╭─ Entries provided

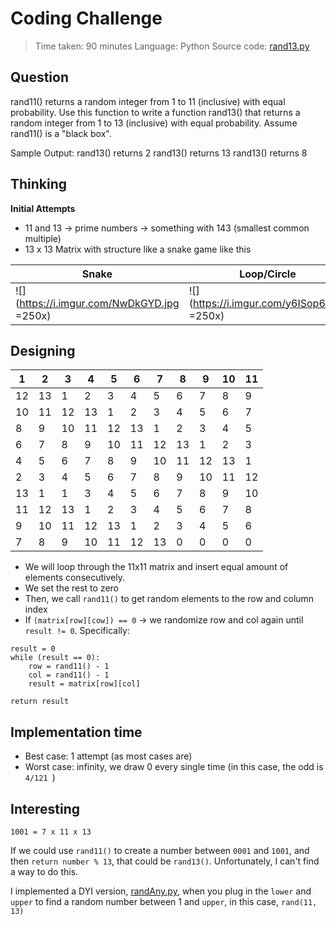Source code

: # Coding Challenge

> Time taken: 90 minutes
> Language: Python
> Source code: [rand13.py](https://github.com/huynet/challenge/blob/master/rand13.py)

## Question

rand11() returns a random integer from 1 to 11 (inclusive) with equal probability. Use this function to write a function rand13() that returns a random integer from 1 to 13 (inclusive) with equal probability. Assume rand11() is a "black box".

Sample Output: 
rand13() returns 2 
rand13() returns 13 
rand13() returns 8 

## Thinking
**Initial Attempts**
- 11 and 13 -> prime numbers -> something with 143 (smallest common multiple)
- 13 x 13 Matrix with structure like a snake game like this

| Snake  | Loop/Circle |
| ------------- | ------------- |
| ![](https://i.imgur.com/NwDkGYD.jpg =250x)  | ![](https://i.imgur.com/y6ISop6.png =250x) |

## Designing

|  1 |2   |3   |4   |5   |6   |7   | 8  | 9  |10   |11   |
|---|---|---|---|---|---|---|---|---|---|---|
| 12  |13   |1   |2   |3   |4   |5   |6   |7   |8   |9   |
| 10  |11   |12   |13   |1   |2   |3   |4   |5   |6   |7   |
|8   |9   |10   |11  |12   |13   |1   |2   |3   |4   |5   |
|6   |7   |8   |9   |10   |11   |12   |13   |1   |2   |3   |
|4   |5   |6   |7   |8   |9   |10   |11   |12   |13  |1   |
|2   |3   |4   |5   |6   |7   |8   |9   |10   |11   |12   |
|13   |1   |1   |3   |4   |5   |6   |7   |8   |9   |10   |
|11   |12   |13   |1   |2   |3   |4   |5   |6   |7   |8   |
|9   |10   |11   |12   |13   |1   |2   |3   |4   |5   |6   |
|7   |8   |9|10   |11   |12   |13   |0   |0   |0   |0   |

- We will loop through the 11x11 matrix and insert equal amount of elements consecutively. 
- We set the rest to zero
- Then, we call ``rand11()`` to get random elements to the row and column index
- If ``(matrix[row][cow]) == 0`` -> we randomize row and col again until ``result != 0``. Specifically:
``` 
result = 0
while (result == 0):
    row = rand11() - 1
    col = rand11() - 1
    result = matrix[row][col]

return result

```        

## Implementation time
- Best case: 1 attempt (as most cases are)
- Worst case: infinity, we draw 0 every single time (in this case, the odd is ``4/121 ``)

## Interesting
``1001 = 7 x 11 x 13``

If we could use ```rand11()``` to create a number between ```0001``` and ```1001```, and then ```return number % 13```, that could be ```rand13()```. Unfortunately, I can't find a way to do this.

I implemented a DYI version, [randAny.py](https://github.com/huynet/challenge/blob/master/randAny.py), when you plug in the ```lower``` and ```upper``` to find a random number between 1 and ```upper```, in this case, ```rand(11, 13)```



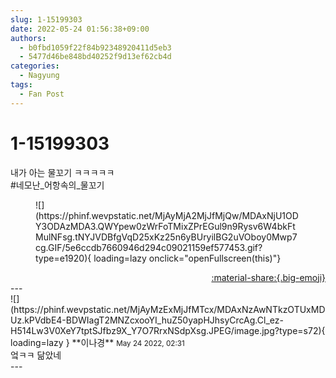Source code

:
 ```yaml
---
slug: 1-15199303
date: 2022-05-24 01:56:38+09:00
authors:
  - b0fbd1059f22f84b92348920411d5eb3
  - 5477d46be848bd40252f9d13ef62cb4d
categories:
  - Nagyung
tags:
  - Fan Post
---
```


# 1-15199303

<div class="post-container" markdown="1">
<div class="content-container md-sidebar__scrollwrap" markdown="1">

내가 아는 물꼬기 ㅋㅋㅋㅋㅋ<br>\#네모난_어항속의_물꼬기
<figure markdown="1">
![](https://phinf.wevpstatic.net/MjAyMjA2MjJfMjQw/MDAxNjU1ODY3ODAzMDA3.QWYpew0zWrFoTMixZPrEGul9n9Rysv6W4bkFtMulNFsg.tNYJVDBfgVqD25xKz25n6yBUryilBG2uVOboy0Mwp7cg.GIF/5e6ccdb7660946d294c09021159ef577453.gif?type=e1920){ loading=lazy onclick="openFullscreen(this)"}
</figure>


</div>
</div>

<div style="text-align: right;" markdown="1">
<a href="https://weverse.io/fromis9/fanpost/1-15199303" style="text-align: right;">:material-share:{.big-emoji}</a>
</div>
---

<div class="comments-container md-sidebar__scrollwrap" markdown="1">
<div class="comment" markdown="1">
<div class='id-container' markdown="1">
![](https://phinf.wevpstatic.net/MjAyMzExMjJfMTcx/MDAxNzAwNTkzOTUxMDUz.kPVdbE4-BDWIagT2MNZcxooYI_huZ50yapHJhsyCrcAg.Cl_ez-H514Lw3V0XeY7tptSJfbz9X_Y7O7RrxNSdpXsg.JPEG/image.jpg?type=s72){ loading=lazy }
**<span class="artist">이나경</span>** <small>May 24 2022, 02:31</small><br>
</div>
<div class='comment-body' markdown="1">
엌ㅋㅋ 닮았네
</div>
</div>
</div>
---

╰─

_What you are asked to do_: If a picture appears among the records, leave it out, and otherwise reproduce exactly every line from the first line through the one with "## Designing", both included.

_Written response_:
Source code

: # Coding Challenge

> Time taken: 90 minutes
> Language: Python
> Source code: [rand13.py](https://github.com/huynet/challenge/blob/master/rand13.py)

## Question

rand11() returns a random integer from 1 to 11 (inclusive) with equal probability. Use this function to write a function rand13() that returns a random integer from 1 to 13 (inclusive) with equal probability. Assume rand11() is a "black box".

Sample Output: 
rand13() returns 2 
rand13() returns 13 
rand13() returns 8 

## Thinking
**Initial Attempts**
- 11 and 13 -> prime numbers -> something with 143 (smallest common multiple)
- 13 x 13 Matrix with structure like a snake game like this

| Snake  | Loop/Circle |
| ------------- | ------------- |
| ![](https://i.imgur.com/NwDkGYD.jpg =250x)  | ![](https://i.imgur.com/y6ISop6.png =250x) |

## Designing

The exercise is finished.